In turn, the Random Forest classifier can handle data of different input value ranges (e.g. SAR, optical and texture information) but it requires a high number of training input. That means you need
- large training areas: The standard configuration is 5000 pixels per run, so you would need areas larger than that so the randomization of training pixels is effective. Otherwise you always train on the same pixels and the principle of the RF classifier is missed.
- a high number of input rasters: Each run takes the square root of the number of input rasters for training, e.g 3 out of 9, 4 out of 16 and so on. Otherwise your model is trained multiple times on the same input rasters - again, missing the strenght and requirements for the RF model to be effective.
I agree with @johngan: If it comes to automation of flooded areas, band math conditions on few input rasters are way more stable and promising.

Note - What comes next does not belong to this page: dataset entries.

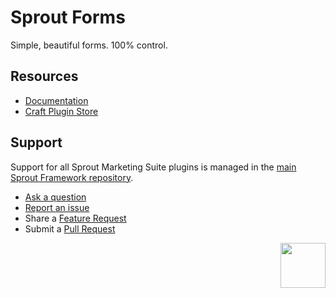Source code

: # Sprout Forms

Simple, beautiful forms. 100% control.

## Resources

- [Documentation](https://sprout.barrelstrengthdesign.com/docs/forms/)
- [Craft Plugin Store](https://plugins.craftcms.com/sprout-forms)

## Support

Support for all Sprout Marketing Suite plugins is managed in the [main Sprout Framework repository][#sprout].

- [Ask a question][#questions]
- [Report an issue][#issues]
- Share a [Feature Request][#features]
- Submit a [Pull Request][#pullrequests]

<a href="https://sprout.barrelstrengthdesign.com" target="_blank">
  <img src="https://s3.amazonaws.com/sprout.barrelstrengthdesign.com-assets/content/plugins/sprout-icon.svg" width="72" height="72" align="right">
</a>

[#issues]: https://github.com/barrelstrength/sprout/issues

[#features]: https://github.com/barrelstrength/sprout/discussions/categories/feature-requests

[#pullrequests]: https://github.com/barrelstrength/sprout/pulls

[#questions]: https://github.com/barrelstrength/sprout/discussions/categories/q-a

[#sprout]: https://github.com/barrelstrength/sprout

Have you considered multi-criteria statements? For example:
IF Sigma0_VV < 0.001 AND Sigma0_VH_db < -20 THEN 1 ELSE 0
If you have dual-polarized data you could use both VV and VH as well as their log-scaled representations. That gives you 4 bands to define your conditions. That should leave you enough flexibility for a detection of high accuracy.
Or derive a median-filtered image (right-click > filter image) of 5x5 pixels to smooth out the black water areas and to reduce small isolated black pixels on land.